## DESCRIPTION OF THE TASK
Repeat the records below verbatim.

Data extracted from a collection

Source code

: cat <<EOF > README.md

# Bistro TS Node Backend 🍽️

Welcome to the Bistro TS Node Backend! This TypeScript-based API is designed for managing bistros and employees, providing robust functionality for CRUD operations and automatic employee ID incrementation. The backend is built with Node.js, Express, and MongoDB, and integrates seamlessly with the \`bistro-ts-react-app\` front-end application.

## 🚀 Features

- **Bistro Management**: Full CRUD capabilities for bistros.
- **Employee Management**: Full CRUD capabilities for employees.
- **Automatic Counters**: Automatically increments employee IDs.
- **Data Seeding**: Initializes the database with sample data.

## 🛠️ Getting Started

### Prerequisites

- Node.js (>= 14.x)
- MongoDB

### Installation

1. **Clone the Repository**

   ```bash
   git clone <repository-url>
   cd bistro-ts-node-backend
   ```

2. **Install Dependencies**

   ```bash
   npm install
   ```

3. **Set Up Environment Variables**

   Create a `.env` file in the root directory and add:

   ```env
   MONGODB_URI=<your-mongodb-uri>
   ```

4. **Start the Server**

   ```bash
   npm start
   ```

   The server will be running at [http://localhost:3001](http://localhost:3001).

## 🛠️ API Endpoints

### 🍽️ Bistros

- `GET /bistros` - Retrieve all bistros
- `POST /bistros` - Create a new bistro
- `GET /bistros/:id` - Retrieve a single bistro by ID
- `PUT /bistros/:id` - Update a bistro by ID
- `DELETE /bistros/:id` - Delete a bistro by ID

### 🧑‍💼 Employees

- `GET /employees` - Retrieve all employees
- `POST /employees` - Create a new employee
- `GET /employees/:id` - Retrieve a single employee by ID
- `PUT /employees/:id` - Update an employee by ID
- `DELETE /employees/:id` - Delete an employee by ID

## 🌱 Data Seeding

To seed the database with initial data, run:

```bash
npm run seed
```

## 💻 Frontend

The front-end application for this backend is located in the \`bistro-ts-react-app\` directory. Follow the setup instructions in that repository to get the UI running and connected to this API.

## WRITTEN SOLUTION
Source code

: cat <<EOF > README.md

# Bistro TS Node Backend 🍽️

Welcome to the Bistro TS Node Backend! This TypeScript-based API is designed for managing bistros and employees, providing robust functionality for CRUD operations and automatic employee ID incrementation. The backend is built with Node.js, Express, and MongoDB, and integrates seamlessly with the \`bistro-ts-react-app\` front-end application.

## 🚀 Features

- **Bistro Management**: Full CRUD capabilities for bistros.
- **Employee Management**: Full CRUD capabilities for employees.
- **Automatic Counters**: Automatically increments employee IDs.
- **Data Seeding**: Initializes the database with sample data.

## 🛠️ Getting Started

### Prerequisites

- Node.js (>= 14.x)
- MongoDB

### Installation

1. **Clone the Repository**

   ```bash
   git clone <repository-url>
   cd bistro-ts-node-backend
   ```

2. **Install Dependencies**

   ```bash
   npm install
   ```

3. **Set Up Environment Variables**

   Create a `.env` file in the root directory and add:

   ```env
   MONGODB_URI=<your-mongodb-uri>
   ```

4. **Start the Server**

   ```bash
   npm start
   ```

   The server will be running at [http://localhost:3001](http://localhost:3001).

## 🛠️ API Endpoints

### 🍽️ Bistros

- `GET /bistros` - Retrieve all bistros
- `POST /bistros` - Create a new bistro
- `GET /bistros/:id` - Retrieve a single bistro by ID
- `PUT /bistros/:id` - Update a bistro by ID
- `DELETE /bistros/:id` - Delete a bistro by ID

### 🧑‍💼 Employees

- `GET /employees` - Retrieve all employees
- `POST /employees` - Create a new employee
- `GET /employees/:id` - Retrieve a single employee by ID
- `PUT /employees/:id` - Update an employee by ID
- `DELETE /employees/:id` - Delete an employee by ID

## 🌱 Data Seeding

To seed the database with initial data, run:

```bash
npm run seed
```

## 💻 Frontend

The front-end application for this backend is located in the \`bistro-ts-react-app\` directory. Follow the setup instructions in that repository to get the UI running and connected to this API.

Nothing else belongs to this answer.